Don’t we all hate the paperwork and the hassle of insurance claims – workers compensation, CTP or similar. And to have to chase after the unpaid invoices months after the case have closed. Since, January this year (I think), there have been some positive changes to the whole NSW Workcover system. Is it just me? I don’t recall being notified about the changes. Did a flyer arrive and went straight to the recycle bin? This is how it works when a patient comes in with a work related injury:
1. Patients should go to the iCare NSW site to lodge a claim. Follow the prompts to Make a Claim and Choose Workers Insurance Claim or Motor Accident Injury Claim.
2. Once a claim is submitted, the patient (or employer or anyone else) is informed by email with a claim number within 24 hours.
3. As GPs (generally the nominated treating doctor), we fill in the capacity for work certificate (thank God, it’s only 3 pages. The 4th propaganda page is no longer there!). Please note that the signature boxes have all changed.
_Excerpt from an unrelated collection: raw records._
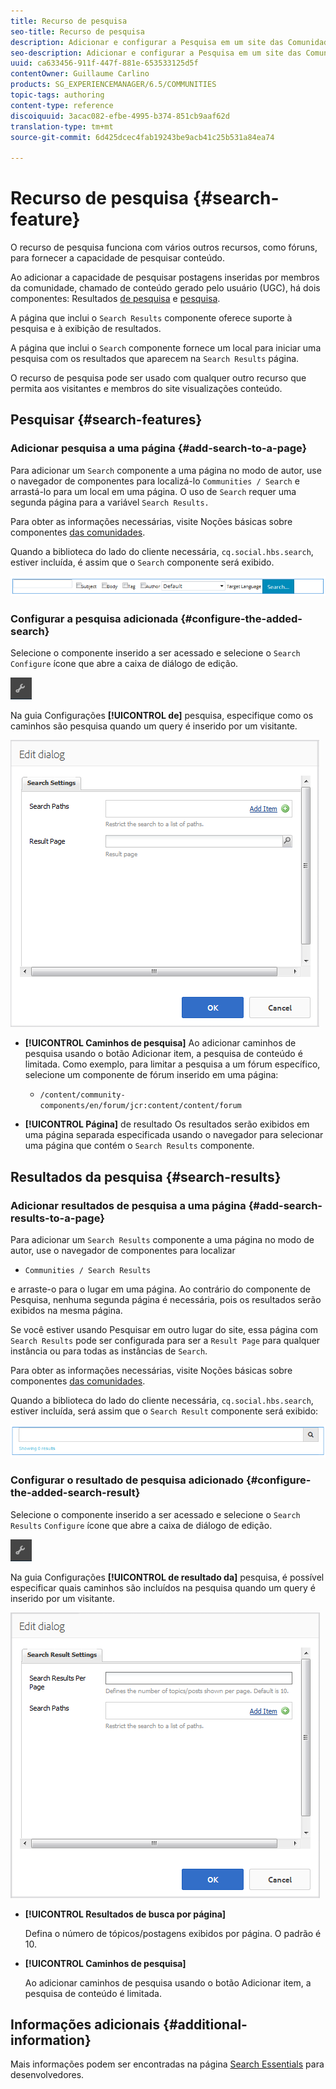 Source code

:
 ```yaml
---
title: Recurso de pesquisa
seo-title: Recurso de pesquisa
description: Adicionar e configurar a Pesquisa em um site das Comunidades
seo-description: Adicionar e configurar a Pesquisa em um site das Comunidades
uuid: ca633456-911f-447f-881e-653533125d5f
contentOwner: Guillaume Carlino
products: SG_EXPERIENCEMANAGER/6.5/COMMUNITIES
topic-tags: authoring
content-type: reference
discoiquuid: 3acac082-efbe-4995-b374-851cb9aaf62d
translation-type: tm+mt
source-git-commit: 6d425dcec4fab19243be9acb41c25b531a84ea74

---
```



# Recurso de pesquisa {#search-feature}

O recurso de pesquisa funciona com vários outros recursos, como fóruns, para fornecer a capacidade de pesquisar conteúdo.

Ao adicionar a capacidade de pesquisar postagens inseridas por membros da comunidade, chamado de conteúdo gerado pelo usuário (UGC), há dois componentes: Resultados [de pesquisa](#search) e [pesquisa](#search-results).

A página que inclui o `Search Results` componente oferece suporte à pesquisa e à exibição de resultados.

A página que inclui o `Search` componente fornece um local para iniciar uma pesquisa com os resultados que aparecem na `Search Results` página.

O recurso de pesquisa pode ser usado com qualquer outro recurso que permita aos visitantes e membros do site visualizações conteúdo.

## Pesquisar {#search-features}

### Adicionar pesquisa a uma página {#add-search-to-a-page}

Para adicionar um `Search` componente a uma página no modo de autor, use o navegador de componentes para localizá-lo `Communities / Search` e arrastá-lo para um local em uma página. O uso de `Search` requer uma segunda página para a variável `Search Results.`

Para obter as informações necessárias, visite Noções básicas sobre componentes [das comunidades](basics.md).

Quando a biblioteca do lado do cliente necessária, `cq.social.hbs.search`, estiver incluída, é assim que o `Search` componente será exibido.

![chlimage_1-373](assets/chlimage_1-373.png)

### Configurar a pesquisa adicionada {#configure-the-added-search}

Selecione o componente inserido a ser acessado e selecione o `Search` `Configure` ícone que abre a caixa de diálogo de edição.

![chlimage_1-374](assets/chlimage_1-374.png)

Na guia Configurações **[!UICONTROL de]** pesquisa, especifique como os caminhos são pesquisa quando um query é inserido por um visitante.

![chlimage_1-375](assets/chlimage_1-375.png)

* **[!UICONTROL Caminhos de pesquisa]** Ao adicionar caminhos de pesquisa usando o botão Adicionar item, a pesquisa de conteúdo é limitada. Como exemplo, para limitar a pesquisa a um fórum específico, selecione um componente de fórum inserido em uma página:

   * `/content/community-components/en/forum/jcr:content/content/forum`

* **[!UICONTROL Página]** de resultado Os resultados serão exibidos em uma página separada especificada usando o navegador para selecionar uma página que contém o `Search Results` componente.

## Resultados da pesquisa {#search-results}

### Adicionar resultados de pesquisa a uma página {#add-search-results-to-a-page}

Para adicionar um `Search Results` componente a uma página no modo de autor, use o navegador de componentes para localizar

* `Communities / Search Results`

e arraste-o para o lugar em uma página. Ao contrário do componente de Pesquisa, nenhuma segunda página é necessária, pois os resultados serão exibidos na mesma página.

Se você estiver usando Pesquisar em outro lugar do site, essa página com `Search Results` pode ser configurada para ser a `Result Page` para qualquer instância ou para todas as instâncias de `Search`.

Para obter as informações necessárias, visite Noções básicas sobre componentes [das comunidades](basics.md).

Quando a biblioteca do lado do cliente necessária, `cq.social.hbs.search`, estiver incluída, será assim que o `Search Result` componente será exibido:

![chlimage_1-376](assets/chlimage_1-376.png)

### Configurar o resultado de pesquisa adicionado {#configure-the-added-search-result}

Selecione o componente inserido a ser acessado e selecione o `Search Results` `Configure` ícone que abre a caixa de diálogo de edição.

![chlimage_1-377](assets/chlimage_1-377.png)

Na guia Configurações **[!UICONTROL de resultado da]** pesquisa, é possível especificar quais caminhos são incluídos na pesquisa quando um query é inserido por um visitante.

![chlimage_1-378](assets/chlimage_1-378.png)

* **[!UICONTROL Resultados de busca por página]**

   Defina o número de tópicos/postagens exibidos por página. O padrão é 10.

* **[!UICONTROL Caminhos de pesquisa]**

   Ao adicionar caminhos de pesquisa usando o botão Adicionar item, a pesquisa de conteúdo é limitada.

## Informações adicionais {#additional-information}

Mais informações podem ser encontradas na página [Search Essentials](search-implementation.md) para desenvolvedores.
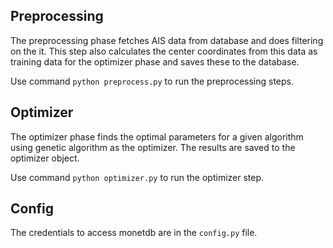 ## Preprocessing

The preprocessing phase fetches AIS data from database and does filtering on the it. This step also calculates the center coordinates from this data as training data for the optimizer phase and saves these to the database. 

Use command ```python preprocess.py``` to run the preprocessing steps. 


## Optimizer

The optimizer phase finds the optimal parameters for a given algorithm using genetic algorithm as the optimizer. The results are saved to the optimizer object.

Use command ```python optimizer.py``` to run the optimizer step.

## Config

The credentials to access monetdb are in the ```config.py``` file.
4. You email the certificate to iCare NSW together with your invoice. Generally, we get paid within a few days. You give the certificate to the patient for his employer as well.
The new system is set up such that the claimant is entitled to $7500 of claim expenses (including doctors’ bills) whether the claim is accepted or not. Previously, if you need imaging (say an MRI), you need to wait for approval from the insurer.
Our friends at Spectrum Medical Imaging have the process even simpler. Fax or send the referral form to Spectrum and they will liaise with the system, contact the patient for the appointment and the results of the imaging returns to us. All with one click.